Older Brother is punk, in every sense of the word.  He has been since high school (we are all now in our early 30's).  He does the hair, the clothes, the philosophies, the lifestyle. 

I'm this weird mix of conventional and unconventional.  I'm a people-pleaser, as well as someone who couldn't give a flying rat fart what someone thinks.  I'm a quintessential Gemini. 

Little Brother is laid back, easy going, a peace maker.  He doesn't like conflict, especially in the family, and never has.  He's the only one of all of us that consistently gets along with everybody in the family.  He's also the most extroverted out of the 3 of us.

The Man has 2 siblings.  One doesn't speak to us, for unknown reasons, and the other, well, let's just say the relationship was extremely rocky for a long time, but is now very awesome. 

So I also know that having a sibling does not mean you will automatically have a bestie for life.

But I was also never lonely, not in the sense that I think only's can be.  I may not have been friends with my brothers, but at least they were around.  And I think that's were this wondering is coming from.  It would break my heart to know that my little girl is lonely, when I know I could do something about it.

My reasons for not having another? 

-  I couldn't handle it emotionally or mentally.  Adia is super sensitive to people being sad.  I'm not sure how she would handle those moments when a baby cries for no apparent reason for hours, other than crying herself (which is what she currently does).  And if that is how she would handle it, my clothing choice for every day would be a straight jacket.

-  With The Man doing 5 - 6 hours of homework a night, there is not as much help there as I would like (though he does offer all the time.  With how much homework he has to do, I try to not take him up on it too often).  And what if, after he graduates, he gets a job where he doesn't even come home until dinner time, or maybe even later?  I remember how frustrating and difficult it was to make dinner with a crying baby, even with a wrap.  And how hard it can be now to make dinner with a 3 year old wanting to play with me (but doesn't want to help).  Put the 2 together and we would be getting take out every night.

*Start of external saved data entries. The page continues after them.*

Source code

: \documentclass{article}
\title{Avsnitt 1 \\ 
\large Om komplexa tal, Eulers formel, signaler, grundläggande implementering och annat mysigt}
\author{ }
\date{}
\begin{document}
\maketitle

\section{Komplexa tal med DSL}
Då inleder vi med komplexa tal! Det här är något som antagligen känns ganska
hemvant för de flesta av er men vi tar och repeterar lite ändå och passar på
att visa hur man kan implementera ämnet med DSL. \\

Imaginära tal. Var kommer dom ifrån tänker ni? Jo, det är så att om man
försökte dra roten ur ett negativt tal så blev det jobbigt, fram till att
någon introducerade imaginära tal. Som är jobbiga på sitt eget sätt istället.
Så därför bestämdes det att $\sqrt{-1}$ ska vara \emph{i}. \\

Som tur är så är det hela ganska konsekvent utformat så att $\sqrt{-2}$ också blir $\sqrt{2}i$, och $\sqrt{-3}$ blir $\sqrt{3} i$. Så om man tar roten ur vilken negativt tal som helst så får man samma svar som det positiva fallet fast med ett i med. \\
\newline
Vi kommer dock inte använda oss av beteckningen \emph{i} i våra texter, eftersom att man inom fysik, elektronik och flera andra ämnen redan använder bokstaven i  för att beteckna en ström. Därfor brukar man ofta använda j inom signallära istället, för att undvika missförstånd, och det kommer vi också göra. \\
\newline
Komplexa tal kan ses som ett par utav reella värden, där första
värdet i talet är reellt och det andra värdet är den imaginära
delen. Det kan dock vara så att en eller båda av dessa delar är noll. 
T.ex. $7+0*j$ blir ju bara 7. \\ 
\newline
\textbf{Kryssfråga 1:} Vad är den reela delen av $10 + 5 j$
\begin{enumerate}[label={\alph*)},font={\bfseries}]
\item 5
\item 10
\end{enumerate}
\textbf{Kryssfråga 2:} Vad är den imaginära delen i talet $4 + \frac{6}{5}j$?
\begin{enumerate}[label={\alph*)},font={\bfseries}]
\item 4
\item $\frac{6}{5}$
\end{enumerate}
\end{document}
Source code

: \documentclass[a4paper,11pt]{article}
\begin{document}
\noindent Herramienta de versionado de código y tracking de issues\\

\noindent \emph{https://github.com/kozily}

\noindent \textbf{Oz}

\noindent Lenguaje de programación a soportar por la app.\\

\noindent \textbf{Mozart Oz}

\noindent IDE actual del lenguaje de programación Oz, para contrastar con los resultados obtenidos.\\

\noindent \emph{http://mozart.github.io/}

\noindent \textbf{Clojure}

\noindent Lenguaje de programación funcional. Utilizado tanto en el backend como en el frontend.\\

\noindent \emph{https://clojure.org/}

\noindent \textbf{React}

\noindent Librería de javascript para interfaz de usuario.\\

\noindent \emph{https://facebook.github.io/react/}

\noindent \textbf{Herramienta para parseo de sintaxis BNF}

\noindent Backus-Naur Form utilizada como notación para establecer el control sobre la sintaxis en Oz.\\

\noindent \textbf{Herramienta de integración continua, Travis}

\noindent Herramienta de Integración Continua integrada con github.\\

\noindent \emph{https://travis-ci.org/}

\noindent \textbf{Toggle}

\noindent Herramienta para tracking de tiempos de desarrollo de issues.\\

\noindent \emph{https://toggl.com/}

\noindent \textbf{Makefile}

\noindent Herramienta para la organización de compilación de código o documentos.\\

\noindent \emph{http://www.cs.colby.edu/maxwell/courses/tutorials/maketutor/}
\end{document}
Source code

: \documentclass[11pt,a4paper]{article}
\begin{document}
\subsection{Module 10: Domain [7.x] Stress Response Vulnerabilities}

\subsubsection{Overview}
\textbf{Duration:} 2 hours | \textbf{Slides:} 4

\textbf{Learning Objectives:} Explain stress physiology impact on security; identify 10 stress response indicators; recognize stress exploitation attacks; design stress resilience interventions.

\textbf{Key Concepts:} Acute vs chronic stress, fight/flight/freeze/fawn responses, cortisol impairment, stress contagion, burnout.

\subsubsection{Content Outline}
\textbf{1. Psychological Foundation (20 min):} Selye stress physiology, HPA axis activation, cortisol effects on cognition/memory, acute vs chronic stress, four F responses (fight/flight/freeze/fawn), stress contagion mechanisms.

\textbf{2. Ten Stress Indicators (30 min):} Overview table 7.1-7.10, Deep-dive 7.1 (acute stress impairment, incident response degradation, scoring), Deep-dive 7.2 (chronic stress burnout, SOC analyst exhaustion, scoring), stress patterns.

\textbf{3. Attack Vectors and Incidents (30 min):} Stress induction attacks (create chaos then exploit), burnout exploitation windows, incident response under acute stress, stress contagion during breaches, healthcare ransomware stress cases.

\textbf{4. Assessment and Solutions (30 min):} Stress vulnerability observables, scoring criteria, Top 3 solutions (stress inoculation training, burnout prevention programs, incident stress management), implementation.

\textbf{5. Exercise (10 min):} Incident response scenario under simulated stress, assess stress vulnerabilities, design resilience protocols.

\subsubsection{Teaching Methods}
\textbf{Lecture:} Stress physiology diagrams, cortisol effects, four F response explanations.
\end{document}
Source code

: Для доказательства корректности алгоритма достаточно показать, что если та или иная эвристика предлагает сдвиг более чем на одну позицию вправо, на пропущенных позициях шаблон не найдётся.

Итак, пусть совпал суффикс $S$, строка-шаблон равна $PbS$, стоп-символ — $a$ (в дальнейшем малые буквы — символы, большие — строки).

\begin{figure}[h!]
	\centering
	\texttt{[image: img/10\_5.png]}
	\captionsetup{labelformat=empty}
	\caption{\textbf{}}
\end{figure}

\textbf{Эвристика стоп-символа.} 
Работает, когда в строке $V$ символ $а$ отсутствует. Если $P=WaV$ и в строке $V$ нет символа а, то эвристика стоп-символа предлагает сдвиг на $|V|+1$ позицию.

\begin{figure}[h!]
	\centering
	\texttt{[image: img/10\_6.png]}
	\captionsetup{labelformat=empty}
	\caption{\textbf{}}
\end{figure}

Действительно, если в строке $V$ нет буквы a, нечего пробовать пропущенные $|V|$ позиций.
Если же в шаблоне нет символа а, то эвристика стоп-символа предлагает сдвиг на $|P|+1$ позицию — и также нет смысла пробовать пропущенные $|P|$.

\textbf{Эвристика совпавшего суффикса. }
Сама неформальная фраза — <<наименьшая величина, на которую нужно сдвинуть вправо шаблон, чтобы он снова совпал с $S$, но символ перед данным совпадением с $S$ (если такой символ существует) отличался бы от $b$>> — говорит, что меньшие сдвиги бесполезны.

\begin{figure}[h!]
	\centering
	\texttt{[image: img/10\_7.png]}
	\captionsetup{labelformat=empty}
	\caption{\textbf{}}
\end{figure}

-  Teething and potty training.  Need I say more?

-  Lack of sleeping, and not being able to nap with the baby because I have a toddler to take care of too.  And I am a terrible person if I don't get my sleep.  My patience is gone and I snap way to easily, even though I try very hard not to.  I just wouldn't be the mom I want to be due to lack of sleep.  I know this from experience.

-  Not having the time to myself I need every night because I have to go feed/change/rock a crying baby every 2 or so hours.

-  I love, love, love being able to give my full attention to Baby Cakes when I'm playing with her.  I love knowing that I can be the kind of mom I want to be since I don't have to worry about more than her.  I'm really not that good at this whole parenting thing, but I love how happy it makes her for me to spend time with her (though it can be soooooooooo boring).  And I love that I can give that to her more than I would be able to with another.

-  Deep down, I know that I'm very very happy with just one, and I feel it's very important for the parents to feel that way. 

-  But the biggest reason why I don't want another one is simply that I just don't.  I have no desire to get pregnant (in fact I'm actually a little happy when I get my period every month), I have no desire to have a baby to hold that I can't give back. I just don't have that drive, that feeling, that want, that I had before I had Baby Cakes. 

-  Oh, and The Man doesn't want another either.  

For those of you out there with more than one kid, and who want(ed) more than one, I wholeheartedly commend you.   You are more mentally stable than me.